During a panel discussion in suburban Maywood last month, area lawmakers addressed the possible consequences of the state’s recent gambling expansion and legalization of recreational marijuana, with many pointing out the significant increase in funds for mental health and addiction treatment services.
“We were all concerned that we have a gambling safe passage, if you will, that’s properly funded,” said Senate Majority Leader Kimberly Lightford (4th) during the panel discussion held Aug. 30 outside of Way Back Inn, an addiction recovery treatment facility. The talk was part of Way Back Inn’s Legislative Open House.
“We wanted to make sure that those who are gamblers can get the help that’s needed if it gets out of control,” said Lighford, whose district includes parts of the West Side.
State Rep. Emanuel “Chris” Welch (4th) said that lawmakers evaluated addiction rates in states that had already legalized recreational cannabis before Illinois took the step to do so.
“That’s why future budgets will call for increased funding and mental health dollars,” Welch said.
Lightford said that 20 percent of all future tax revenues the state generates from the legalization of marijuana will go toward substance abuse and mental health services. And that’s not including the funding that the state allocated in its most recent budget.
“It was more support that went into mental health and substance abuse in this budget than I’ve seen in a very long time,” Lightford said of the new state budget, which the Senate approved and Gov. J.B. Pritzker signed in June.

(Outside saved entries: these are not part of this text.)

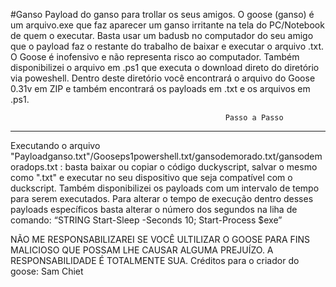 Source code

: #Ganso
Payload do ganso para trollar os seus amigos. O goose (ganso) é um arquivo.exe que faz aparecer um ganso irritante na tela do PC/Notebook de quem o executar. Basta usar um badusb no computador do seu amigo que o payload faz o restante do trabalho de baixar e executar o arquivo .txt. O Goose é inofensivo e não representa risco ao computador. Também disponibilizei o arquivo em .ps1 que executa o download direto do diretório via poweshell. Dentro deste diretório você encontrará o arquivo do Goose 0.31v em ZIP e também encontrará os payloads em .txt e os arquivos em .ps1.

                                                    Passo a Passo
--------------------------------------------------------------------------------------------------------------------------------------------------------------------------------------------------------------------

Executando o arquivo "Payloadganso.txt"/Gooseps1powershell.txt/gansodemorado.txt/gansodemoradops.txt : basta baixar ou copiar o código duckyscript, salvar o mesmo como ".txt" e executar no seu dispositivo que seja compatível com o duckscript. Também disponibilizei os payloads com um intervalo de tempo para serem executados. Para alterar o tempo de execução dentro desses payloads específicos basta alterar o número dos segundos na liha de comando: “STRING Start-Sleep -Seconds 10; Start-Process $exe”

NÃO ME RESPONSABILIZAREI SE VOCÊ ULTILIZAR O GOOSE PARA FINS MALICIOSO QUE POSSAM LHE CAUSAR ALGUMA PREJUÍZO. A RESPONSABILIDADE É TOTALMENTE SUA.
Créditos para o criador do goose: Sam Chiet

The new budget allocates “$39 million for addiction treatment and prevention and $43 million for mental health services — which represents increases in 18% and 13%, respectively,” according to NPR. “The money will be made available to service providers through grant programs administered by the Illinois Department of Human Services.”
Illinois Department of Human Services Secretary Grace B. Hou was in attendance at the Legislative Open House in Maywood on Aug. 30.
“We know that people who suffer from mental health issues are inclined to have gambling issues as well, so one of the things we’re doing at DHS is, for the first time, a thorough study of gambling disorders across the state,” she said. “Up until recently, we’ve put very little money behind gambling disorder services and we need to dramatically change that, but we want to do that with the right kind of data and research to back us up.”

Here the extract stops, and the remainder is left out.